The islands operate small-scale fisheries for queen conch, Caribbean spiny lobster, and finfish as the three main targets. The local government is required to report all catches to the Food and Agricultural Organization (FAO) to be able to trade with signatory nations of CITES (Convention on International Trade in Endangered Species of Wild Fauna and Flora). The international trade of wild animals must be shown to not threaten the survival of local stocks.
However, the data that are passed on to the FAO are incorrect because they only account for commercial catches that will be exported, and do not include seafood caught and consumed by locals and tourists on the islands. This can put future stocks at risk.
“DEMA (The Department of Environment and Maritime Affairs) has done a great job of monitoring fish sold to the country’s fish plants,” said Ulman; “However, it seems they have not always had enough staff to monitor seafood being sold or given to locals and tourists, whether that be at the dock, in shops, or in restaurants.”
For a better estimate of the amount of seafood caught around the islands, the authors assessed all catches between 1950 and 2012. More accurate records of catches for export, artisanal, and subsistence fisheries were identified from Turks and Caicos Islands Government reports. A recent and thorough seafood consumption survey from 2013 involving locals and tourists was additionally used to estimate the previously unreported local consumption of seafood.
The reconstructed data also included evaluations of recreational catches and illegal poaching. Using these data and mathematical models, Ulman and her team have made the most accurate estimates to-date of seafood consumption by residents and tourists on the islands.
Reported catches have been used to put regulations in place for sustainable catch limits. However, these limits have been unsustainable, leading to the over-exploitation of marine life.
In fact, local consumption of conch is close to the total number allowed to be caught under these ‘sustainable’ limits, and this is without taking into account the number of conch that are exported, which is almost equal to local consumption. As a result of this study, the authors hope that future catch limits will be based on total seafood catches from all fishery sectors.
“Local seafood consumption surveys should continue to be completed once every three to five years to track changing patterns, especially with the ongoing growth of tourism. Local consumption catches must be factored into the equation when calculating the total allowable catch limits, especially for key species of conch and lobster, to determine if it is even possible to continue the export business,” said Ulman.
New legislation is needed to reduce seafood catches so that stocks are being fished within safe limits, and this study adds new weight to the urgency of this issue. The Turks and Caicos Islands Government have recommended a stop to the export of conch for up to five years to allow populations to recover, but they have been delayed in implementing this.
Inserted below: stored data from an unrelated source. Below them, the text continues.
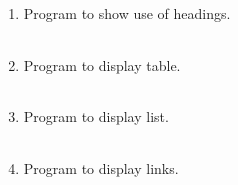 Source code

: \documentclass{exam}
\begin{document}
  \begin{enumerate}
   \item Program to show use of headings.

   \begin{myTableStyle}
   \begin{center} \begin{tabular}{ |m{14cm}| } \hline
              \\ \hline
    \end{tabular} \end{center}
\end{myTableStyle}
  \pagebreak

   \item  Program to display table.

   \begin{myTableStyle}
   \begin{center} \begin{tabular}{ |m{14cm}| } \hline
              \\ \hline
    \end{tabular} \end{center}
\end{myTableStyle}
  \pagebreak

   \item  Program to display list.

   \begin{myTableStyle}
   \begin{center} \begin{tabular}{ |m{14cm}| } \hline
              \\ \hline
    \end{tabular} \end{center}
\end{myTableStyle}

   \item  Program to display links.

   \begin{myTableStyle}
   \begin{center} \begin{tabular}{ |m{16cm}| } \hline
              \\ \hline
    \end{tabular} \end{center}
\end{myTableStyle}


\end{enumerate}
\end{document}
“While the results of this research may seem like bad news, we are quick to emphasize that this new data may actually present an opportunity,” said co-author Edward Hind; “The staff at DEMA now have the knowledge to set catch limits that really will work. If the government supports the Turks and Caicos Islands fisheries scientists in collecting better catch data, then the country can have healthy fisheries for decades to come”.
The under-reporting of fisheries catches is common in other regions and neighboring island nations. Haiti, the Dominican Republic, and Jamaica are facing the same the problems and urgent action is required to avoid further over-exploitation of marine life.
Read the full article in Frontiers in Marine Science.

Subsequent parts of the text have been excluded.